37 things you'll regret when you're old

Friday, January 3, 2014

Books


Happy New Year!

Best films, best photos, most newsworthy events, most memorable statements—all I hear or read since Christmas is lists.  So why not throw my hat, or rather my list, into the ring of New Year listographers.  Here are my favorite personal and professional reads, in English and French, from 2013.

1.              Joseph Boyden’s complete works:  
a.     Three Day Road is the best novel I have read set during World War I.  It is the poetic and gripping story of First Nations youths who become snipers in the Canadian army;
b.     Through Black Spruce, winner of the Giller Prize in 2008, is the story of Will Bird, a former bush pilot in Northern Ontario,  and his family, as the challenges of cultural flux impact their lives;
c.      The Orenda, the story of First Nations characters Bird and his daughter Snow Falls, and the Jesuit missionary Père Christophe, at the time of first contact between First Nations and Europeans in Canada.  Boyden spares nothing in his dramatization of the mutual impact of the cultures.  The novel is so powerful that I had to read the book in increments to digest the characters and the events, and to make connections between the past that Boyden describes with such empathy and insight, and the present.  Wab Kinew, Winnipeg hip-hop artist and broadcaster, will defend The Orenda during the 2014 CBC Canada Reads from March 3 to March 6.
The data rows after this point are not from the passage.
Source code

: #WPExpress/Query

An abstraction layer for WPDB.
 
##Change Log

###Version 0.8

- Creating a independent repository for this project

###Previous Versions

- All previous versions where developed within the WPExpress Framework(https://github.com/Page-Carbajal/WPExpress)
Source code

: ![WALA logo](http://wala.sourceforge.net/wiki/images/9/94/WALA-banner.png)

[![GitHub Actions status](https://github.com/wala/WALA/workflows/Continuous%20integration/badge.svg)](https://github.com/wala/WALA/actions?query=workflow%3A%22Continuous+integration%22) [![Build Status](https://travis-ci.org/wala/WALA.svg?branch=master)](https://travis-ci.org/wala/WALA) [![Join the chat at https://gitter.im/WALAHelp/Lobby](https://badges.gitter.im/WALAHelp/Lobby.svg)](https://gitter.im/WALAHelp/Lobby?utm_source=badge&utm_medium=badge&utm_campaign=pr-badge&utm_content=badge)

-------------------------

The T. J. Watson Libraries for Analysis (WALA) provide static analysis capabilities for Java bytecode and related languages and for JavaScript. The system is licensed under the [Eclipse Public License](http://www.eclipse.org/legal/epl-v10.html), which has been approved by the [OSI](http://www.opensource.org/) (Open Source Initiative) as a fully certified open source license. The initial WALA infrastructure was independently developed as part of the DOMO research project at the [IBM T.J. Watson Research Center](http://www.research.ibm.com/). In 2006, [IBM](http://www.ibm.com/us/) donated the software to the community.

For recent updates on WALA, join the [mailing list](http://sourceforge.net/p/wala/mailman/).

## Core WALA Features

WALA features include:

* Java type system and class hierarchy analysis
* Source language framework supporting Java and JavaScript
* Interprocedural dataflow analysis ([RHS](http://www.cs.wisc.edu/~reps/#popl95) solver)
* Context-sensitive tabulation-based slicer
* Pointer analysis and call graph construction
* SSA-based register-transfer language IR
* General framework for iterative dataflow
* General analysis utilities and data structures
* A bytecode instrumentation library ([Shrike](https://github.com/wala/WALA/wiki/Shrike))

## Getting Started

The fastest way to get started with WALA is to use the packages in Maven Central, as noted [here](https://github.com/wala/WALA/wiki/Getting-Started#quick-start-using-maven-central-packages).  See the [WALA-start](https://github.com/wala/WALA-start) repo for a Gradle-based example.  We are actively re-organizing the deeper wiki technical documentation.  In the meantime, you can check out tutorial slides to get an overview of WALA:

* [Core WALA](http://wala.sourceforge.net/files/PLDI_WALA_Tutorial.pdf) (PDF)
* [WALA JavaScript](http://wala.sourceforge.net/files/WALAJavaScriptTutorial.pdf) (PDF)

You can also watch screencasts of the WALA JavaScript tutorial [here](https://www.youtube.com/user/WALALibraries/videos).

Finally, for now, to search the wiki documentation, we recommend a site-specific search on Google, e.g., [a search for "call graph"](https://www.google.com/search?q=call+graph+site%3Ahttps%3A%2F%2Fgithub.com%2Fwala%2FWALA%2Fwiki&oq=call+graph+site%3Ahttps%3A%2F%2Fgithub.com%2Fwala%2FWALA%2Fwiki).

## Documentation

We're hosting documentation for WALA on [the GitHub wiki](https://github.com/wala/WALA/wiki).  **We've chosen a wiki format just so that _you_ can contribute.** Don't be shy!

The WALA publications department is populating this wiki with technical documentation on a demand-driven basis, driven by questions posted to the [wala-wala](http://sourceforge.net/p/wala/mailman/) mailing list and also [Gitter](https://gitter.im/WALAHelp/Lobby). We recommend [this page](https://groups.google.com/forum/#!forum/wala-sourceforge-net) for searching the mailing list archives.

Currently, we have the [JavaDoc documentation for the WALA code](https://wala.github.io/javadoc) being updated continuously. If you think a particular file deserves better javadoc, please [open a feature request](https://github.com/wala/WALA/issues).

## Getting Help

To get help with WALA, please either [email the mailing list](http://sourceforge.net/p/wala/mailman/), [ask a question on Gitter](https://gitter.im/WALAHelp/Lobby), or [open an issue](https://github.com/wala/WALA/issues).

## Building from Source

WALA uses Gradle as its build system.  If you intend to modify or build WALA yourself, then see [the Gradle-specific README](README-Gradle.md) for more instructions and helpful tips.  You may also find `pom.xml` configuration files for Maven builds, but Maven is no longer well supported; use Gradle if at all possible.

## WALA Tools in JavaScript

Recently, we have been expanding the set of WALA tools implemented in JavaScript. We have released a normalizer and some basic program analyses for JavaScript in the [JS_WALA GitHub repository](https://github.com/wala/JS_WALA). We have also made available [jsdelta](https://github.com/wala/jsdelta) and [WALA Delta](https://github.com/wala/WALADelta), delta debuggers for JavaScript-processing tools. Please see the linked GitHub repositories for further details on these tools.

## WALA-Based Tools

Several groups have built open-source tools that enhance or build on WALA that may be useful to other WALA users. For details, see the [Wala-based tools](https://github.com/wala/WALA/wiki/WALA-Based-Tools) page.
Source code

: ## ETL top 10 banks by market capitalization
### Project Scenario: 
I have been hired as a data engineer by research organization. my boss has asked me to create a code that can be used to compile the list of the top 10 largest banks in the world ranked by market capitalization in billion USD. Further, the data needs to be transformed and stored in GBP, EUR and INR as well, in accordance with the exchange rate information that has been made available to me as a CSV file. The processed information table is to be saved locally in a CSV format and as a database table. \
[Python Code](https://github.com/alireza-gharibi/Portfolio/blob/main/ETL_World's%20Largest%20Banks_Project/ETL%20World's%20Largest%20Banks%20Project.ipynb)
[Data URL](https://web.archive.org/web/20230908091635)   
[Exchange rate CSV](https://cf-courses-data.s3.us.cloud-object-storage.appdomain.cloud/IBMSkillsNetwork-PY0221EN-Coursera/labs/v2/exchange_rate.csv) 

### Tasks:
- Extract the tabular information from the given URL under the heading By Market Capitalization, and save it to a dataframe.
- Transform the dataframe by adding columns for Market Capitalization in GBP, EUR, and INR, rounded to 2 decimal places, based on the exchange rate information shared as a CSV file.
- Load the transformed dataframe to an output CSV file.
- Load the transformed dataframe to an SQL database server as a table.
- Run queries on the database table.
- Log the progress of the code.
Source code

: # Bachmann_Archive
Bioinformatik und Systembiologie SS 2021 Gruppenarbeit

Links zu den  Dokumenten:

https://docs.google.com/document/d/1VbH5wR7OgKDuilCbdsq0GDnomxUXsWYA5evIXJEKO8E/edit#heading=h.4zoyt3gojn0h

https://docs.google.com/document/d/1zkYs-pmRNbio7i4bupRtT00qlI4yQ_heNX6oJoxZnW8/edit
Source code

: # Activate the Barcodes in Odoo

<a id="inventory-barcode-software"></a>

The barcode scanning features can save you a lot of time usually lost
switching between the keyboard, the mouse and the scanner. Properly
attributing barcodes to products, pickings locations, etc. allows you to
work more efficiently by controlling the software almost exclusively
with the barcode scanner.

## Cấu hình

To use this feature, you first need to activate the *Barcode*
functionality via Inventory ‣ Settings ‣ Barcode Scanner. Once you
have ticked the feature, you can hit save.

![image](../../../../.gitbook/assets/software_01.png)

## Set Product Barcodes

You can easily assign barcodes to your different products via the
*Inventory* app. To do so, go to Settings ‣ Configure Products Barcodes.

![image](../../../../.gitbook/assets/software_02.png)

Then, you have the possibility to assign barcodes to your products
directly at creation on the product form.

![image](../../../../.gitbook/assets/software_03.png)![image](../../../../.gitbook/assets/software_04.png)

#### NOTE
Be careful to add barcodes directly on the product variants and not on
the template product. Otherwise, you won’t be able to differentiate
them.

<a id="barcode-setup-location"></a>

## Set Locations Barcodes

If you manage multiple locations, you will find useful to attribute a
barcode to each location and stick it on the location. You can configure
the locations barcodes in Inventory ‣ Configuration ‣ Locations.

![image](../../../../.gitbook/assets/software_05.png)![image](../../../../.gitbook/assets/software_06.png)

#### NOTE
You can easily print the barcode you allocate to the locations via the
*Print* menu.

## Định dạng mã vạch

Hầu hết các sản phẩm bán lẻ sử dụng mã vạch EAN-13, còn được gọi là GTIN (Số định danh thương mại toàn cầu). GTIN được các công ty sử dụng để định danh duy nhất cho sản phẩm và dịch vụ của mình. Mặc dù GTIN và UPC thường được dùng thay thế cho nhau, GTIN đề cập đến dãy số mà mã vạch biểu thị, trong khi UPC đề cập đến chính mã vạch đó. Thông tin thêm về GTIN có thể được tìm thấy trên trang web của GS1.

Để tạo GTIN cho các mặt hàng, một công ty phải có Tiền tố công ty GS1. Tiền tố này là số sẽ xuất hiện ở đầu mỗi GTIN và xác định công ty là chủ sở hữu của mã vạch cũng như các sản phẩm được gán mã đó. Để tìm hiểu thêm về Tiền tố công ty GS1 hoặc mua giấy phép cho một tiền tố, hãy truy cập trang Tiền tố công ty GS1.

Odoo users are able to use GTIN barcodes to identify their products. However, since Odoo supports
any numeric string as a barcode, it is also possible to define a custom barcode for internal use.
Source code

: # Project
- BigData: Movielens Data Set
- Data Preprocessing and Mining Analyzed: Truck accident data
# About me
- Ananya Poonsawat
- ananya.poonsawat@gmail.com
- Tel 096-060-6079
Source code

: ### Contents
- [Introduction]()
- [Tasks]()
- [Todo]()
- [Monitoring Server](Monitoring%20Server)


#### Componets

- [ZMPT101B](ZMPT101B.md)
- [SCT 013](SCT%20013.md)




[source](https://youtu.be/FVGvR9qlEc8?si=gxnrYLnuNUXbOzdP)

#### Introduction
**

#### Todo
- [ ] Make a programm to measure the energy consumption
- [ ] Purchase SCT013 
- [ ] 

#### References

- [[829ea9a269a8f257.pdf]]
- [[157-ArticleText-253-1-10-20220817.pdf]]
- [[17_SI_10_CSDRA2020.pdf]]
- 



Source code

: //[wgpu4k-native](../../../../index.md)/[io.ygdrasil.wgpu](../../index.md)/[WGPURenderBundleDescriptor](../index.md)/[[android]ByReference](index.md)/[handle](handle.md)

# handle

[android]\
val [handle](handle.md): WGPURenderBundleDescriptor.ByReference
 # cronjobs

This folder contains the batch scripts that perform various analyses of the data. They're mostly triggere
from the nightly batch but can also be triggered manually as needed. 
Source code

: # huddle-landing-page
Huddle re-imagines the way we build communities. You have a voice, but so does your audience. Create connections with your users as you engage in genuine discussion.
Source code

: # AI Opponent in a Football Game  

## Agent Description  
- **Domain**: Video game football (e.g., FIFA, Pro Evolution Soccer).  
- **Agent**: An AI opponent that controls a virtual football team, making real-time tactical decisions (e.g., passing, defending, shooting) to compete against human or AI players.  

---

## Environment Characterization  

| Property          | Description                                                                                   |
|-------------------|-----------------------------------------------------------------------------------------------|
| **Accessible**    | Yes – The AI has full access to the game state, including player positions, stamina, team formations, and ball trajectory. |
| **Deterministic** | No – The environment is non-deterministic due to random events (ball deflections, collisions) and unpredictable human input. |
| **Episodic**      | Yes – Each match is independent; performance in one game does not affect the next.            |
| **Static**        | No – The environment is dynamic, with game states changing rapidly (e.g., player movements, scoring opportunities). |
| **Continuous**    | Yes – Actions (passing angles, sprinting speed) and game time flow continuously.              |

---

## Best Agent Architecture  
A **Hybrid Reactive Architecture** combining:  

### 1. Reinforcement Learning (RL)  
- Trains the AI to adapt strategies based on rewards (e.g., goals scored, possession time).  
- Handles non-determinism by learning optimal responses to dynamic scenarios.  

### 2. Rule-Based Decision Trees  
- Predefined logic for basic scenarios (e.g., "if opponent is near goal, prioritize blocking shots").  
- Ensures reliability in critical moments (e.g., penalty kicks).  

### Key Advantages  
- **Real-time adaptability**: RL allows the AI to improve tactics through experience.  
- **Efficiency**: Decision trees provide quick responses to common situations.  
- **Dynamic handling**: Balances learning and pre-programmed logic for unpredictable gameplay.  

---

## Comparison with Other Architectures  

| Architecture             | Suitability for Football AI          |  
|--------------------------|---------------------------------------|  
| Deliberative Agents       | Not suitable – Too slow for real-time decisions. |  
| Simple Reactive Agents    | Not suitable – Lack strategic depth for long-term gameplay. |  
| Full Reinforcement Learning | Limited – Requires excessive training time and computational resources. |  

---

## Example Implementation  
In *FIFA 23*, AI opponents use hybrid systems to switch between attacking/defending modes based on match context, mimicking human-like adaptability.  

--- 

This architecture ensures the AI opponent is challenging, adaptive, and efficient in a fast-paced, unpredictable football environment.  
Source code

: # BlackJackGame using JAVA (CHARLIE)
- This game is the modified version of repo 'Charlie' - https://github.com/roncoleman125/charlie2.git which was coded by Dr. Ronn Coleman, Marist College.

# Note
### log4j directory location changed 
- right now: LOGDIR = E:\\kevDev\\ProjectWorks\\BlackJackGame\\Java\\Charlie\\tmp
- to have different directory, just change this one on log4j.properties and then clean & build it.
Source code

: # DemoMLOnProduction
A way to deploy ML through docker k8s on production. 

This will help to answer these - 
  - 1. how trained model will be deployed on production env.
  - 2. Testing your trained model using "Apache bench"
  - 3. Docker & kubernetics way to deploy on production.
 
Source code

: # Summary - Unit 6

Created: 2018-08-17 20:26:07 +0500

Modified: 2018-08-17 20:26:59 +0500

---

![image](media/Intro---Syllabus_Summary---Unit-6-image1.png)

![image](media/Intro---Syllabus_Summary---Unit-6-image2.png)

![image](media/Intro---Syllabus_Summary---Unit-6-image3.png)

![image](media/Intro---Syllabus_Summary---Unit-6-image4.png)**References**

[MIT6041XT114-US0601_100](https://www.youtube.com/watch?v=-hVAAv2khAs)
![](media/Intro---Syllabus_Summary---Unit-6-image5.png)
2.              Almost John Green’s complete works: 
a.     Looking for Alaska
b.     An Abundance of Katherines
c.      Paper Towns
d.     The Fault in Our Stars (movie to be released later this year). 
Green peoples his books with memorable, distinctive characters with unusual idiosyncracies.  Miles Halter from Looking to Alaska, for example, collects the last words of famous people.  Green’s words also provide insight on concepts we think we understand.  In An Abundance of Katherines, he distinguishes between prodigies and geniuses:  “Prodigies can very quickly learn what other people have already figured out; geniuses discover that which no one has previously discovered.  Prodigies learn; geniuses do.”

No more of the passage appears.